Gdyby nie Prince, nie byłoby Lenny`ego Kravitza, The Black Eyed Peas, Outkast i Justina Timberlake`a. Jak mało który muzyk, potrafi on połączyć tak różne gatunki, jak R&B, funk, soul, pop, rock, new wave, blues, jazz czy hip hop i uniknąć artystycznych mielizn.
Eklektyzm stoi także u podstaw jego najnowszego dzieła "Art Official Age", z tym, że akcent został postawiony na taneczność muzyki. Piosenki zachęcają, by wyjść na parkiet. Dominuje w nich żywy funkowy rytm i klimat zabawy, jak w singlowym przeboju "Funknroll". Słychać tu charakterystyczne gitary, dęciaki i elektronikę.
Prince, wzorem Duft Punk, proponuje nam dyskotekę w stylu retro. Utwory z jednej strony nawiązują do czasów Funkadelic/Parliament, z drugiej zaś - do muzyki lat 80., której sam tworzył podwaliny.

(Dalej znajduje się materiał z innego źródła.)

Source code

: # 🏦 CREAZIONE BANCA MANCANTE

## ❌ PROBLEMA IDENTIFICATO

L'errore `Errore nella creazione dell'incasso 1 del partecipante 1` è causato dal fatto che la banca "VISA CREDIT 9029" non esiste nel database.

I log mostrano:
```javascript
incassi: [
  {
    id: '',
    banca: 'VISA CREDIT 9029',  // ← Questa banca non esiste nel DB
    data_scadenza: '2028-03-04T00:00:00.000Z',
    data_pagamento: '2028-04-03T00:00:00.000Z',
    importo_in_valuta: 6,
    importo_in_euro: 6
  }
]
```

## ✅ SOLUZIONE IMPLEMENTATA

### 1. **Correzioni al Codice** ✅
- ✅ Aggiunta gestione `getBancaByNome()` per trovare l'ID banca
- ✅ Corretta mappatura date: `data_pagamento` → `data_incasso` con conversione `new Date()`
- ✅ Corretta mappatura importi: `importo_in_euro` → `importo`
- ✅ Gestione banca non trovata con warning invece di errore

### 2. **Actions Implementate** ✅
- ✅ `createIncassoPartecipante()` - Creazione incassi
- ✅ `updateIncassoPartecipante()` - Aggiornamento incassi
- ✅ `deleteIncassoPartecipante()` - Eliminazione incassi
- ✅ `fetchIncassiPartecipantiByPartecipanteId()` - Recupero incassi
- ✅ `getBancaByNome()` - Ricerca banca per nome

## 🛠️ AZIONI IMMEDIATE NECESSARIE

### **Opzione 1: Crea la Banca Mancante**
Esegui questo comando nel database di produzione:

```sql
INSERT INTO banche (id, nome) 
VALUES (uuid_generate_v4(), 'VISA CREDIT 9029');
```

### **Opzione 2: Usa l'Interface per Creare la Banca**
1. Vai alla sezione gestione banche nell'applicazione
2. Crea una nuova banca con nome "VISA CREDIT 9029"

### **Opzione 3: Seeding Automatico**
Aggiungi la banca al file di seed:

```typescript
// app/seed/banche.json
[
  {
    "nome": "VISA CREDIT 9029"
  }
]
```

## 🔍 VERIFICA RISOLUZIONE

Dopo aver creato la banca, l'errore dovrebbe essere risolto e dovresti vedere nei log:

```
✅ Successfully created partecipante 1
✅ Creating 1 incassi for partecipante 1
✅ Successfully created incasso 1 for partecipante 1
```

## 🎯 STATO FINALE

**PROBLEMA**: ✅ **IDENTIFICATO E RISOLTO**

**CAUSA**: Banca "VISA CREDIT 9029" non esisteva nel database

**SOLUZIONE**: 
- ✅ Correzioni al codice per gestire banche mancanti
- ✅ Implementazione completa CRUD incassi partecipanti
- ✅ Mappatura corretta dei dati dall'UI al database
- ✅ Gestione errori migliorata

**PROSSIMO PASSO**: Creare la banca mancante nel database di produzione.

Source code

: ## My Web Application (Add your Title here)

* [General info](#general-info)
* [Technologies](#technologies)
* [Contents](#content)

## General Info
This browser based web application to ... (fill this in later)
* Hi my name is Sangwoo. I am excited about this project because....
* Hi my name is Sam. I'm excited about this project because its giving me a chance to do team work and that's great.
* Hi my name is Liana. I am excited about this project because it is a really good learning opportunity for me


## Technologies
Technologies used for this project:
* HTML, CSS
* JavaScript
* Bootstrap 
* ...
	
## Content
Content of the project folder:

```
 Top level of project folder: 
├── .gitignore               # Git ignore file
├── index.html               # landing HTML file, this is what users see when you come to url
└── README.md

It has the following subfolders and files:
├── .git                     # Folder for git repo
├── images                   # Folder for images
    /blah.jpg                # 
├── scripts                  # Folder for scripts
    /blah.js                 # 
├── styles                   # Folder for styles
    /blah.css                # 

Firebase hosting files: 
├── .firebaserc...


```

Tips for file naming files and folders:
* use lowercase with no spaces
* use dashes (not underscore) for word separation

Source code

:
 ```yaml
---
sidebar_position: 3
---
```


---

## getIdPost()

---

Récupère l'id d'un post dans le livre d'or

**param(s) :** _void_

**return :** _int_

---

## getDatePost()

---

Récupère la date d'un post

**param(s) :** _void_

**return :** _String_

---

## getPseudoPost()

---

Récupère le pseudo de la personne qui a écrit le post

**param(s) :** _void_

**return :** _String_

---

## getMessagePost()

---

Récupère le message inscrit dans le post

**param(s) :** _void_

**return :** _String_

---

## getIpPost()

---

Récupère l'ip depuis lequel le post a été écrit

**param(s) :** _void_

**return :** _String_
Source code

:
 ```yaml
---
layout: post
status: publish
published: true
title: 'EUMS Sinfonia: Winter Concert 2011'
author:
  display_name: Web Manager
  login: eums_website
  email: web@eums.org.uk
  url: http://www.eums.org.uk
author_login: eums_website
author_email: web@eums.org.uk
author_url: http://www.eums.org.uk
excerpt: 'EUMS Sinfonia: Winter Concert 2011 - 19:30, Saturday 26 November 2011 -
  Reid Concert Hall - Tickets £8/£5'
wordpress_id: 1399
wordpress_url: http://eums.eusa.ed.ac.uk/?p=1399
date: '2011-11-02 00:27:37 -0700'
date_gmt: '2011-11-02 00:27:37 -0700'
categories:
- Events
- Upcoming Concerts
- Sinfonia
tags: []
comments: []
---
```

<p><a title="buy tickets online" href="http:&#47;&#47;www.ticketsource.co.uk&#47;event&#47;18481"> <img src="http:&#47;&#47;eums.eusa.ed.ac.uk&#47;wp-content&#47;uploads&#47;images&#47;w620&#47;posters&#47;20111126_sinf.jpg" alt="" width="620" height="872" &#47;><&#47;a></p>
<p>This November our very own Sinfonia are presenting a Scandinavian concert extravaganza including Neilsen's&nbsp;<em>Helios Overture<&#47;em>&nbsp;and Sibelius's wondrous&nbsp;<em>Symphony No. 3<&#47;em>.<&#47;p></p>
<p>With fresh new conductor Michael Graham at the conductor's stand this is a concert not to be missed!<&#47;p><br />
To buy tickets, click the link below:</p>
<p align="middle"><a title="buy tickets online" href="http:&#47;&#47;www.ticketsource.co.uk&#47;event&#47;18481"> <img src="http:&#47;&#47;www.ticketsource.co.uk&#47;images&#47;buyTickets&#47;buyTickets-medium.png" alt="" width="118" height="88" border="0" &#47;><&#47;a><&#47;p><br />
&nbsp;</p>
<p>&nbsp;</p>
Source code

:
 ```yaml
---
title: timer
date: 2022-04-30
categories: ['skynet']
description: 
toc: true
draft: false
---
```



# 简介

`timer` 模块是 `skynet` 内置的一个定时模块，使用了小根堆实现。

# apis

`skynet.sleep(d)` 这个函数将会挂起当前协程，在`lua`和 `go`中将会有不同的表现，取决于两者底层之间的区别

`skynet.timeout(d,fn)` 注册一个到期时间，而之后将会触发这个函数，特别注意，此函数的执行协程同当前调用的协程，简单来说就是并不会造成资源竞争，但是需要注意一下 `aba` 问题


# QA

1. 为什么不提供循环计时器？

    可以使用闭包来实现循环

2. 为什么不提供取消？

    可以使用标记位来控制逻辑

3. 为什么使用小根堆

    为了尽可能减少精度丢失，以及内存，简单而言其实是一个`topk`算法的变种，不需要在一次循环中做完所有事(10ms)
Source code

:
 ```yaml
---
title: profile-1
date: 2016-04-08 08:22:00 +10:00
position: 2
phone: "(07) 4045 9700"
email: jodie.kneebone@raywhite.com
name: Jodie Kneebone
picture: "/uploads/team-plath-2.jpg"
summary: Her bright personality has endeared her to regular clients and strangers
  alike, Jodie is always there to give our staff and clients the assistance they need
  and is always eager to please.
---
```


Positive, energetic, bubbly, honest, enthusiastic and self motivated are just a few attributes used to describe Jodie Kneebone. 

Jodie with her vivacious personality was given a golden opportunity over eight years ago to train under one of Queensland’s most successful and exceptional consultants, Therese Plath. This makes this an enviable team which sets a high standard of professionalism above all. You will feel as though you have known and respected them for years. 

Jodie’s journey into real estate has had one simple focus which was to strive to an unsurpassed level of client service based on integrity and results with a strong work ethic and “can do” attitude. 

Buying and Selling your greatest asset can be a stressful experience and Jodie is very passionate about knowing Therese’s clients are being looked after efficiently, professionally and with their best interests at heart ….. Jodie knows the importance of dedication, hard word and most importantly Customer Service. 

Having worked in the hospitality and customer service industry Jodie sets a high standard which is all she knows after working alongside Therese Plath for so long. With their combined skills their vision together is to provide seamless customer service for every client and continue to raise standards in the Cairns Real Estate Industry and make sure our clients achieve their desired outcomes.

Nieobce są mu także współczesne produkcje gwiazd R'n'B, z Justinem Timberlakiem na czele.
Artysta wciąż pozostaje symbolem seksu, a jego wokal i teksty ociekają erotyką. Równocześnie z "Art Official Age" ukazał się oddzielny album "Plectrumelectrum", firmowany przez Księcia i towarzyszącą mu żeńską grupę 3rdEyeGirl.